Diagnostics are included in checksum computation (same domain = same diagnostics). They do not affect IR validity — an IR with error-level diagnostics is still a valid document.


Design Decisions

What the IR Does Not Capture

  • Method implementations and handler bodies
  • Runtime state (aggregate instances, event store positions)
  • Adapter internals (connection strings, query implementations)
  • Python AST or source code
  • Element inheritance (Protean elements are flat, matched by __type__)
  • Aggregate business methods (not in framework metadata)
  • Custom Meta options (framework uses a predefined set only)

Key Trade-offs

FQN refactoring fragility. FQNs change when code is moved. Commands and events have the refactor-proof __type__ string for behavioral identity. A future version may introduce canonical_id for structural elements.

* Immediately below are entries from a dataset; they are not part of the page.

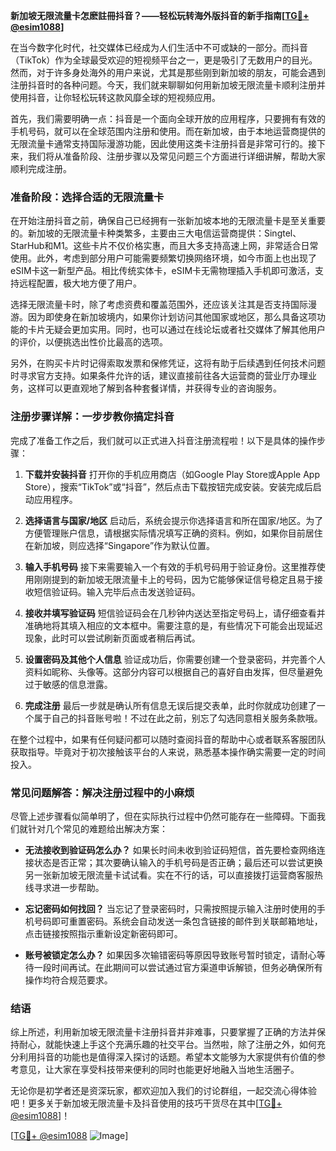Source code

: **新加坡无限流量卡怎麽註冊抖音？——轻松玩转海外版抖音的新手指南[[TG💪+ @esim1088](https://t.me/s/esim1088)]**

在当今数字化时代，社交媒体已经成为人们生活中不可或缺的一部分。而抖音（TikTok）作为全球最受欢迎的短视频平台之一，更是吸引了无数用户的目光。然而，对于许多身处海外的用户来说，尤其是那些刚到新加坡的朋友，可能会遇到注册抖音时的各种问题。今天，我们就来聊聊如何用新加坡无限流量卡顺利注册并使用抖音，让你轻松玩转这款风靡全球的短视频应用。

首先，我们需要明确一点：抖音是一个面向全球开放的应用程序，只要拥有有效的手机号码，就可以在全球范围内注册和使用。而在新加坡，由于本地运营商提供的无限流量卡通常支持国际漫游功能，因此使用这类卡注册抖音是非常可行的。接下来，我们将从准备阶段、注册步骤以及常见问题三个方面进行详细讲解，帮助大家顺利完成注册。

### **准备阶段：选择合适的无限流量卡**

在开始注册抖音之前，确保自己已经拥有一张新加坡本地的无限流量卡是至关重要的。新加坡的无限流量卡种类繁多，主要由三大电信运营商提供：Singtel、StarHub和M1。这些卡片不仅价格实惠，而且大多支持高速上网，非常适合日常使用。此外，考虑到部分用户可能需要频繁切换网络环境，如今市面上也出现了eSIM卡这一新型产品。相比传统实体卡，eSIM卡无需物理插入手机即可激活，支持远程配置，极大地方便了用户。

选择无限流量卡时，除了考虑资费和覆盖范围外，还应该关注其是否支持国际漫游。因为即使身在新加坡境内，如果你计划访问其他国家或地区，那么具备这项功能的卡片无疑会更加实用。同时，也可以通过在线论坛或者社交媒体了解其他用户的评价，以便挑选出性价比最高的选项。

另外，在购买卡片时记得索取发票和保修凭证，这将有助于后续遇到任何技术问题时寻求官方支持。如果条件允许的话，建议直接前往各大运营商的营业厅办理业务，这样可以更直观地了解到各种套餐详情，并获得专业的咨询服务。

### **注册步骤详解：一步步教你搞定抖音**

完成了准备工作之后，我们就可以正式进入抖音注册流程啦！以下是具体的操作步骤：

1. **下载并安装抖音**
   打开你的手机应用商店（如Google Play Store或Apple App Store），搜索“TikTok”或“抖音”，然后点击下载按钮完成安装。安装完成后启动应用程序。

2. **选择语言与国家/地区**
   启动后，系统会提示你选择语言和所在国家/地区。为了方便管理账户信息，请根据实际情况填写正确的资料。例如，如果你目前居住在新加坡，则应选择“Singapore”作为默认位置。

3. **输入手机号码**
   接下来需要输入一个有效的手机号码用于验证身份。这里推荐使用刚刚提到的新加坡无限流量卡上的号码，因为它能够保证信号稳定且易于接收短信验证码。输入完毕后点击发送验证码。

4. **接收并填写验证码**
   短信验证码会在几秒钟内送达至指定号码上，请仔细查看并准确地将其填入相应的文本框中。需要注意的是，有些情况下可能会出现延迟现象，此时可以尝试刷新页面或者稍后再试。

5. **设置密码及其他个人信息**
   验证成功后，你需要创建一个登录密码，并完善个人资料如昵称、头像等。这部分内容可以根据自己的喜好自由发挥，但尽量避免过于敏感的信息泄露。

6. **完成注册**
   最后一步就是确认所有信息无误后提交表单，此时你就成功创建了一个属于自己的抖音账号啦！不过在此之前，别忘了勾选同意相关服务条款哦。

在整个过程中，如果有任何疑问都可以随时查阅抖音的帮助中心或者联系客服团队获取指导。毕竟对于初次接触该平台的人来说，熟悉基本操作确实需要一定的时间投入。

### **常见问题解答：解决注册过程中的小麻烦**

尽管上述步骤看似简单明了，但在实际执行过程中仍然可能存在一些障碍。下面我们就针对几个常见的难题给出解决方案：

- **无法接收到验证码怎么办？**
  如果长时间未收到验证码短信，首先要检查网络连接状态是否正常；其次要确认输入的手机号码是否正确；最后还可以尝试更换另一张新加坡无限流量卡试试看。实在不行的话，可以直接拨打运营商客服热线寻求进一步帮助。

- **忘记密码如何找回？**
  当忘记了登录密码时，只需按照提示输入注册时使用的手机号码即可重置密码。系统会自动发送一条包含链接的邮件到关联邮箱地址，点击链接按照指示重新设定新密码即可。

- **账号被锁定怎么办？**
  如果因多次输错密码等原因导致账号暂时锁定，请耐心等待一段时间再试。在此期间可以尝试通过官方渠道申诉解锁，但务必确保所有操作均符合规范要求。

### **结语**

综上所述，利用新加坡无限流量卡注册抖音并非难事，只要掌握了正确的方法并保持耐心，就能快速上手这个充满乐趣的社交平台。当然啦，除了注册之外，如何充分利用抖音的功能也是值得深入探讨的话题。希望本文能够为大家提供有价值的参考意见，让大家在享受科技带来便利的同时也能更好地融入当地生活圈子。

无论你是初学者还是资深玩家，都欢迎加入我们的讨论群组，一起交流心得体验吧！更多关于新加坡无限流量卡及抖音使用的技巧干货尽在其中[[TG💪+ @esim1088](https://t.me/s/esim1088)]！

[[TG💪+ @esim1088](https://t.me/s/esim1088) ![Image](https://i.postimg.cc/4NQfJmqS/Snipaste-2025-05-13-00-14-12.png)]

Subscriber thinness. Subscribers capture only broker and stream. Visualization tools cannot draw data flow edges through subscribers because internal dispatching is logic. A future version may add dispatches declarations.

Enum class reference lost. When choices come from a Python Enum, the IR captures only the values. Protean's field resolution discards the class reference.

Callable defaults. Callables are not JSON-serializable. The sentinel "<callable>" indicates a default exists without revealing what it produces.

Float serialization. Python's json.dumps() is the reference serializer. 0.0 serializes as 0.0 (not 0), preserving type distinction across Python 3.11+.

Value Objects Across Aggregates

A VO declared part_of=Order appears in the Order cluster, even if Payment also references it. The Payment field references the VO by FQN — cross-cluster references are valid. Standalone VOs (part_of=None) appear only in the elements index.

Diagnostics in Checksum

Diagnostics are deterministic (same domain = same diagnostics) and included in the checksum. Upgrading Protean may introduce new diagnostic rules, changing the checksum. The expected workflow: upgrade → regenerate IR → review diff → commit.


JSON Schema

The complete JSON Schema (Draft 2020-12) for IR v0.1.0 is available at:

  • In the package: protean.ir.SCHEMA_PATH (src/protean/ir/schema/v0.1.0/schema.json)
  • Canonical URL: https://protean.dev/ir/v0.1.0/schema.json

Reference Examples

Two reference IR documents are included in the package at protean.ir.EXAMPLES_DIR:

  • Fidelis (fidelis-ir.json): A banking domain with an event-sourced Account aggregate, demonstrating apply handlers, compliance event handlers, and a diagnostic warning for an unhandled event.

  • Ordering (ordering-ir.json): An e-commerce domain with two aggregates (Order and Payment), demonstrating entities, value objects, fact events, a cross-aggregate process manager, projections with queries, and an external subscriber.